Figure 1 Bee space in free-comb built into a standard full depth Langstroth 8-frame hive body:
(a) occupied wholly by stored honey with 9 mm single bee space between sealed store comb faces; and
(b) fully laid out worker brood comb with ~13 mm space between sealed worker brood surface, the shaded black combs being ~25 mm wide.
Notes: Standard Hoffman frames are 35 mm wide at the shoulder, and an 8-frame super is 329 mm wide internally. With 8 frames this allows a gap between each frame of ~4 mm.

As an aside, it is interesting to note that with an Iodice Kenyan Top Bar (KTB) hivev with the same 35 mm top bar width, and with combs built to within 9 mm of sloping walls and the floor with a single bee space between combs all round, comb occupies about 55 L (72%) of the total 76.6 L working capacity. The greater theoretical efficiency of use of space – below the roof formed by top bars – arises from the fact that bees are able to form free form comb. This efficiency is almost identical to that achieved where bees invade an empty rectangular box (as in Figure 1a).

We can now turn to the situation where the comb space is broken up. We start with the same scenario of a swarm settling the same empty super and forming perfect evenly-spaced combs hanging from a flat hive cover. But, let us say, rather than the one full depth box, we now examine the space allocation where there are two half depth boxes.
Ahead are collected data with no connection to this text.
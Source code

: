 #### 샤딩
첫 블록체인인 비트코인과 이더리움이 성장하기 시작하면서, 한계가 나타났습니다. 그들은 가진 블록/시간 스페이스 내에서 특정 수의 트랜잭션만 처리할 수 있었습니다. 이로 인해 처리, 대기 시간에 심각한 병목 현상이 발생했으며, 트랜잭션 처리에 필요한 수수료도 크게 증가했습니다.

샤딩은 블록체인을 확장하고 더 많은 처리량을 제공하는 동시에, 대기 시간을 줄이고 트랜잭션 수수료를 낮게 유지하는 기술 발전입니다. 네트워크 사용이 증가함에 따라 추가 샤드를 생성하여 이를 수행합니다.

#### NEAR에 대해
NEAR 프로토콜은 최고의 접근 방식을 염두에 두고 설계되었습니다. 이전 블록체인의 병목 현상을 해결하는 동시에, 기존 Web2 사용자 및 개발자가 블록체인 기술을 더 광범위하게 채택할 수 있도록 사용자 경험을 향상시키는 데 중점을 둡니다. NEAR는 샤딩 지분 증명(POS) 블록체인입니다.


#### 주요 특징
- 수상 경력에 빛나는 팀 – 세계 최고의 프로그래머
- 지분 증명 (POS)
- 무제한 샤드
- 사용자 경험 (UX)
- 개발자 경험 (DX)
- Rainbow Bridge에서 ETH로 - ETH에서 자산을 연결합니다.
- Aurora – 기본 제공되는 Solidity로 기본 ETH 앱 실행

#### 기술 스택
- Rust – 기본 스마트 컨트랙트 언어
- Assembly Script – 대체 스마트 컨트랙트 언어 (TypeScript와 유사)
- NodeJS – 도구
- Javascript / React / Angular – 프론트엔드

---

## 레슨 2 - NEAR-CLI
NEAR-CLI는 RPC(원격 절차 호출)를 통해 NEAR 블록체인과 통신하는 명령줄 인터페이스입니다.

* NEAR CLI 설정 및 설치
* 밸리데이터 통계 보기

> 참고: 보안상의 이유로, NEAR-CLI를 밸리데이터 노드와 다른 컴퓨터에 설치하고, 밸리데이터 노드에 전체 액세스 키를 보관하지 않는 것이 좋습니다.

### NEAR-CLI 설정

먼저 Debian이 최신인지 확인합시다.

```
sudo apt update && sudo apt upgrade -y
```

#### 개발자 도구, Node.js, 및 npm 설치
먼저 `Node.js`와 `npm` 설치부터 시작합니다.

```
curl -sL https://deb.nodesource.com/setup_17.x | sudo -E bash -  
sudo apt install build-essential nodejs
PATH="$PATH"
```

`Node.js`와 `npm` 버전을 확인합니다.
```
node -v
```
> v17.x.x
Here we ‘fake a false ceiling’ by inserting thin wooden slats to start the lower combs. So rather than a single full depth super 244 mm deep (Figure 2a) we now have two half depth supers (Figure 2b) with the same equivalent total void space of 34.8 L (or 2×17.4 L). Notice, however, that there is now a 9 mm gap between the two half depth boxes. This reduces the overall usable space by an additional 3.7% (1.3 L). This small space penalty is always incurred where multiple brood boxes and honey supers are used.

Figure 2 Bee space in free-comb built into:
(a) a standard full depth Langstroth 8-frame hive body; and
(b) a double half depth Langstroth 8-frame hive body with additional bee space between supers.

Comb in wild hives also varies naturally in width. Dave Cushman records that spacing between comb centres of any reasonable size is usually 36-38 mmv, although this may vary slightly where there are small pieces of infill comb. We can now turn to ‘man-maid’ hives to see how bees accommodate a built environment fitted out with standard rectangular frames.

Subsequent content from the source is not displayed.